1. Je suis très fatigué.
2. Je suis très très fatigué.
3. Je suis très très très ... fatigué.
Il est aussi possible d'utiliser les conjonctions pour construire des phrases complexes: cela s'appelle
la coordination.
1. Paul est arrivé.
2. Paul est arrivé et Marie est arrivée.
3. Paul est arrivé et Marie est arrivée et Michelle est arrivée et ...

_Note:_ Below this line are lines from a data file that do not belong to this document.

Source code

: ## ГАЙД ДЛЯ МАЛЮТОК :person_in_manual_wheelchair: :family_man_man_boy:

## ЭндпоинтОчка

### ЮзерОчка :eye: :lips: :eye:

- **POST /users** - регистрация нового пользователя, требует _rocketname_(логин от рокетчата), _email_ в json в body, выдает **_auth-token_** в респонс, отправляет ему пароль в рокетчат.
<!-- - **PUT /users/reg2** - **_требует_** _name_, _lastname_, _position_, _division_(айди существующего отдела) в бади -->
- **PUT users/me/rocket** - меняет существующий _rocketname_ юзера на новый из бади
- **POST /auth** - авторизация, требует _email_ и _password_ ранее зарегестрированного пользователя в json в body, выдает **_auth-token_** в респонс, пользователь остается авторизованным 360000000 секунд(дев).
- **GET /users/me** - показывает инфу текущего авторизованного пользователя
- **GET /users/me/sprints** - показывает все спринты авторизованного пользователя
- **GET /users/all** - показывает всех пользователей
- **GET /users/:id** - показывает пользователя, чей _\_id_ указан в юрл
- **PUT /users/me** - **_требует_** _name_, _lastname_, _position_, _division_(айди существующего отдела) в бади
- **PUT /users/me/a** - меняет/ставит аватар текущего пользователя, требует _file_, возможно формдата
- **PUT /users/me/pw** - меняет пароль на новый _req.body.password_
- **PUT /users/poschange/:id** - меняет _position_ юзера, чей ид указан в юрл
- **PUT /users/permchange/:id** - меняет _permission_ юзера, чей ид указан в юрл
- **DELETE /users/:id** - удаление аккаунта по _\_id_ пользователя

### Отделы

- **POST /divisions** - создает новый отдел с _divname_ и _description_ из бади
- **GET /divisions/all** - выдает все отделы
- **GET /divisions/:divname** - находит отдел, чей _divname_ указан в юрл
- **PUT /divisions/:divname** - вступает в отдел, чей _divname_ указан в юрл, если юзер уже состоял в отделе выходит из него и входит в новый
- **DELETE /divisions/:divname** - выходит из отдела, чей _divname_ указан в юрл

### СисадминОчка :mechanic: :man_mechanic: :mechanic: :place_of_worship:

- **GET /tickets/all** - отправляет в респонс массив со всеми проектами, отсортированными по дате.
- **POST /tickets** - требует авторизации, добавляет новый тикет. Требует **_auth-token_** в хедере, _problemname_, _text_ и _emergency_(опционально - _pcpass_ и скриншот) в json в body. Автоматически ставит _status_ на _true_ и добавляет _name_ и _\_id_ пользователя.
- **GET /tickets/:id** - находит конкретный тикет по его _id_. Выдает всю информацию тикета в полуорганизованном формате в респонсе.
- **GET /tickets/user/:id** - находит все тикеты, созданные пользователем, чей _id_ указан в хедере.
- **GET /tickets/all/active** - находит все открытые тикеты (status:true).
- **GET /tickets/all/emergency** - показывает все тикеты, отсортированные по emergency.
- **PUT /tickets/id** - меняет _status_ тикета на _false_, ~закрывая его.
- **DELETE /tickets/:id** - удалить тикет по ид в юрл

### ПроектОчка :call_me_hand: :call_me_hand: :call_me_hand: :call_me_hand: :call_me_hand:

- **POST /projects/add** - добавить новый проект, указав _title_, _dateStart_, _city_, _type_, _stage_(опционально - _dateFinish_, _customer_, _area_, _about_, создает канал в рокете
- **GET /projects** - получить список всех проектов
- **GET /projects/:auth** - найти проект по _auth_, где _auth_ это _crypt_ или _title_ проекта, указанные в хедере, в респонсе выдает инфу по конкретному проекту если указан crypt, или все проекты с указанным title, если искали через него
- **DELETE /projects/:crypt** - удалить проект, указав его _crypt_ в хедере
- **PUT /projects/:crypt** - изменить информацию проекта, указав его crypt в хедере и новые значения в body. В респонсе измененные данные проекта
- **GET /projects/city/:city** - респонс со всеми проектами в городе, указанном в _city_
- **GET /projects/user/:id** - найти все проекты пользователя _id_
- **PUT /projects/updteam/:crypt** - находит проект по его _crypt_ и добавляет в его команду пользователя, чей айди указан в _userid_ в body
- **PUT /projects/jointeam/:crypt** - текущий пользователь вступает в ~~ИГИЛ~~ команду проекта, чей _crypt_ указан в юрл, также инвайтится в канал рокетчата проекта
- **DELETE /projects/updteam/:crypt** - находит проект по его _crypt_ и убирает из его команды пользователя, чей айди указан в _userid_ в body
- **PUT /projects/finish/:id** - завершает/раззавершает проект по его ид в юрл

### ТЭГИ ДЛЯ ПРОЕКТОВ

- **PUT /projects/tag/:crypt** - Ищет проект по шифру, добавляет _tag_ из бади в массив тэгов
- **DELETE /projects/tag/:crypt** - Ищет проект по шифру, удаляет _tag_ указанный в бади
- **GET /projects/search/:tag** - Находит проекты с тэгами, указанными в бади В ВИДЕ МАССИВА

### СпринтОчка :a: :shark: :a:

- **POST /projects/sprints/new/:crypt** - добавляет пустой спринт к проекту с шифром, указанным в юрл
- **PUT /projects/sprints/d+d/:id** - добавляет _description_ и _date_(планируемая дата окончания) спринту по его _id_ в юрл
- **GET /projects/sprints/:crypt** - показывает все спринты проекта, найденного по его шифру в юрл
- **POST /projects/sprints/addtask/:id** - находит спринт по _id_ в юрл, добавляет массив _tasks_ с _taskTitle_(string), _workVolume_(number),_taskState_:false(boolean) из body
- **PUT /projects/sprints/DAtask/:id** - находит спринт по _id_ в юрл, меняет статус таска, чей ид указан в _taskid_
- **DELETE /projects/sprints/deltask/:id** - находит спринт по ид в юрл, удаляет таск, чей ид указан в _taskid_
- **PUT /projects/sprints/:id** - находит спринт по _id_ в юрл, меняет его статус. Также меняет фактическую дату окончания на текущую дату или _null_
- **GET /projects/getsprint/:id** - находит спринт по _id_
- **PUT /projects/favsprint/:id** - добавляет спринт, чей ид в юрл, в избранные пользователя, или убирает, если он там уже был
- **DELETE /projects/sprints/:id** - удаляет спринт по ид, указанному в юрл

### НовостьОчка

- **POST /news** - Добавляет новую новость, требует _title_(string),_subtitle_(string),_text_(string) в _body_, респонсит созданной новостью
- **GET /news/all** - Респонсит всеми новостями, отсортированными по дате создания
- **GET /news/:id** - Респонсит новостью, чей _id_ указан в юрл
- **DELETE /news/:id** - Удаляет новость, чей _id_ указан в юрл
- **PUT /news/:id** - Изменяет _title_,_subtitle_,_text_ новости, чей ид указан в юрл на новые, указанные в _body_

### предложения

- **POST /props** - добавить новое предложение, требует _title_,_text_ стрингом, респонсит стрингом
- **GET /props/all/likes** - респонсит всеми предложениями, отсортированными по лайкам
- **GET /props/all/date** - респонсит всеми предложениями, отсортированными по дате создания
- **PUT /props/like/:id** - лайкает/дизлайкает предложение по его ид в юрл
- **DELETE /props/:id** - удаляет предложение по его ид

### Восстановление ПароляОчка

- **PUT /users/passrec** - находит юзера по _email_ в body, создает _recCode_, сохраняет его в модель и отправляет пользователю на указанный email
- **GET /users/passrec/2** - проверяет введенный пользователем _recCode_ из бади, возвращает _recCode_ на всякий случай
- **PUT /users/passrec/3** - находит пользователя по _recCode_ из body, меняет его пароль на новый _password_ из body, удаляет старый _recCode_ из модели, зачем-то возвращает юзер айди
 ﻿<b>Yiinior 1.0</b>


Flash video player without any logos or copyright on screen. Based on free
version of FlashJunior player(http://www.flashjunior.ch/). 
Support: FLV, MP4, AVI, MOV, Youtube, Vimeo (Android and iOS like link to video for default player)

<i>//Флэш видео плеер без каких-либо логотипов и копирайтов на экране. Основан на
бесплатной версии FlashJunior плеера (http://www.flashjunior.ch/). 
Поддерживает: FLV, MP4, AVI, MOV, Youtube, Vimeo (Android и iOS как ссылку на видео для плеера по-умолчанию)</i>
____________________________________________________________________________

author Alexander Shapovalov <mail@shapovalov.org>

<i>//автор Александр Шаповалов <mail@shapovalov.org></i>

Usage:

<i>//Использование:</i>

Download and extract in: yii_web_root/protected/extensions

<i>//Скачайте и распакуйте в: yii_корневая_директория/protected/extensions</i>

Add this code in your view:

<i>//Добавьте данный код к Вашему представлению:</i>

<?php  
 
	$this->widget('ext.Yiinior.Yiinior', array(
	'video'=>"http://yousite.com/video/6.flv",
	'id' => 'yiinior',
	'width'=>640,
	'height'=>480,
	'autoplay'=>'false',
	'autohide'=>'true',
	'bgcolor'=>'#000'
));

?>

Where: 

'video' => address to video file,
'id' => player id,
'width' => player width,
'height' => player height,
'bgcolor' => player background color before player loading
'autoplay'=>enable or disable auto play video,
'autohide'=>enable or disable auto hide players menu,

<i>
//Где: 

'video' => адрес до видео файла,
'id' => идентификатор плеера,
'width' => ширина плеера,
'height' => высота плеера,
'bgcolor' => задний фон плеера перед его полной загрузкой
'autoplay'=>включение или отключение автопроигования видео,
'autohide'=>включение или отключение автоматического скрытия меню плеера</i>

Ou encore, on peut insérer une phrase dans une autre, pour en faire une phrase plus complexe: cela
s'appelle l'enchâssement.
1. Le gouvernement vient de tomber.
2. Le gouvernement, qui avait chancelé depuis des mois, vient de tomber.
3. Le gouvernement, qui avait chancelé depuis des mois à cause des scandales que le ministre avait
mal cachés, vient de tomber.
Il est évident qu'une liste sera toujours inapte à capter l'ouverture de la langue. Depuis un certain temps
on linguistique, on préfère baser la description syntaxique sur une série d'opérations capables
de générer l'infinité de phrases possibles, et dont les corpus, l'intuition et l'élicitation ne donneraient
qu'un petit échantillon. On donne le nom de grammaire à ce mécanisme génératif. On peut formuler l'un
des buts de la grammaire d'une langue ainsi: elle doit générer toutes les phrases possibles, et aucune
phrase impossible. Jusqu'à présent, nous me possédons aucune grammaire complète d'aucune langue.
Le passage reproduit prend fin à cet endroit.